# THE TASK:
What is the number of lines in the material below that include the word "plannen"? Write that number and nothing more.

----- INPUT

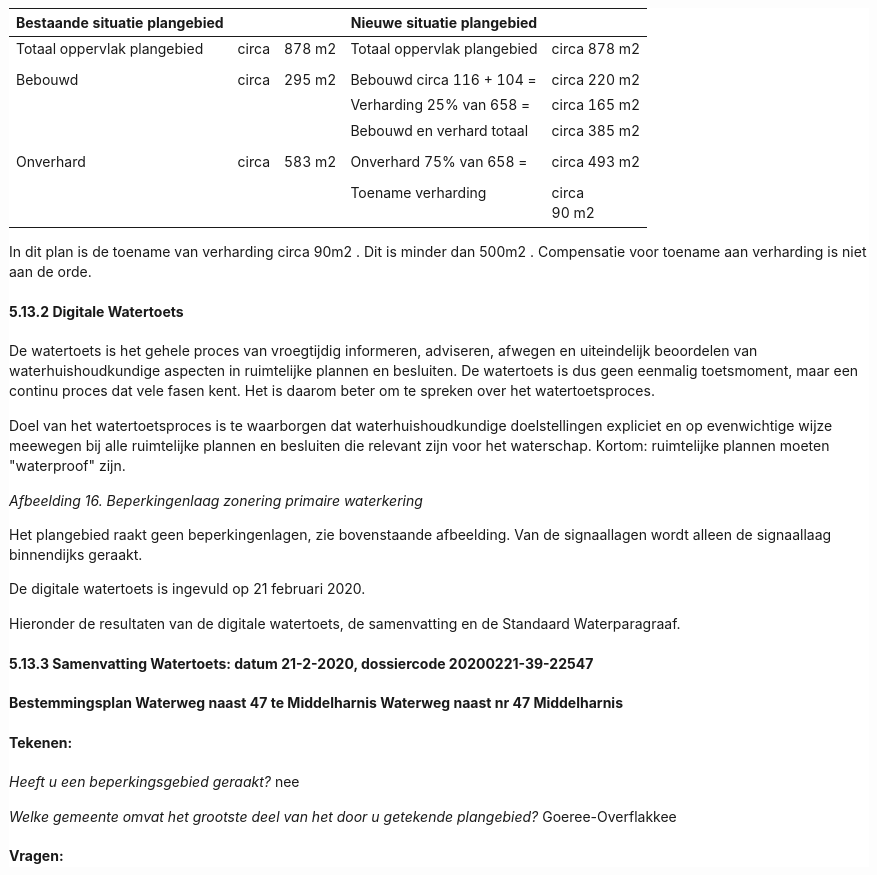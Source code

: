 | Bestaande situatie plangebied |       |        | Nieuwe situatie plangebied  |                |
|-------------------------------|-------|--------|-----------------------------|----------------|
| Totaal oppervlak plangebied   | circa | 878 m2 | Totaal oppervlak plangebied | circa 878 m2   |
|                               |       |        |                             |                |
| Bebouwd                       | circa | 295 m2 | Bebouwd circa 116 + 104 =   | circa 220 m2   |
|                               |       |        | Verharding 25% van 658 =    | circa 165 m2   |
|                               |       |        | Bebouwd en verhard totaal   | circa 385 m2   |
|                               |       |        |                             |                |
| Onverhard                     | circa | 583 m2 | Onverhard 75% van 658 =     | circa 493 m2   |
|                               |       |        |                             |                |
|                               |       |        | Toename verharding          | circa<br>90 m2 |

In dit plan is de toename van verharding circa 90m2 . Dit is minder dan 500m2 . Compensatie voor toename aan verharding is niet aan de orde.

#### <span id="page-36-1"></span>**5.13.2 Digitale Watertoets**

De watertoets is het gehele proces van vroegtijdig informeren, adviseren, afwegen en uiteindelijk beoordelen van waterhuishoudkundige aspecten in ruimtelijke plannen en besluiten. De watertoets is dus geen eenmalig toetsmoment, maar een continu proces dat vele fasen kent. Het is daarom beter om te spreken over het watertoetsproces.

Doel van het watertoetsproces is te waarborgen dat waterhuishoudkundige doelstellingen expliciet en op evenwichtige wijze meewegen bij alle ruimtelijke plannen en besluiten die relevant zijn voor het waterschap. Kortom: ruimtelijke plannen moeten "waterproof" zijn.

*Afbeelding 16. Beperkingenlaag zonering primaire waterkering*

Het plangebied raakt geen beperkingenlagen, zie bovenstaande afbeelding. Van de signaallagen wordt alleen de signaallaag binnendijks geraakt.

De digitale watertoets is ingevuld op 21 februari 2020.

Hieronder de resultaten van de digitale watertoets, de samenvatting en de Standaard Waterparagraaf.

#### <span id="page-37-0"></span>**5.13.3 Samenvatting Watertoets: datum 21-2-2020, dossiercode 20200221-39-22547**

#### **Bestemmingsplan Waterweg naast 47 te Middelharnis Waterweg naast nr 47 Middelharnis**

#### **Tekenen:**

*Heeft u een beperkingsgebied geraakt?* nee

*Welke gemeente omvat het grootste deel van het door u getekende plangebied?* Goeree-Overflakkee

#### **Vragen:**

----------

# RESPONSE FOR THIS EXERCISE:
2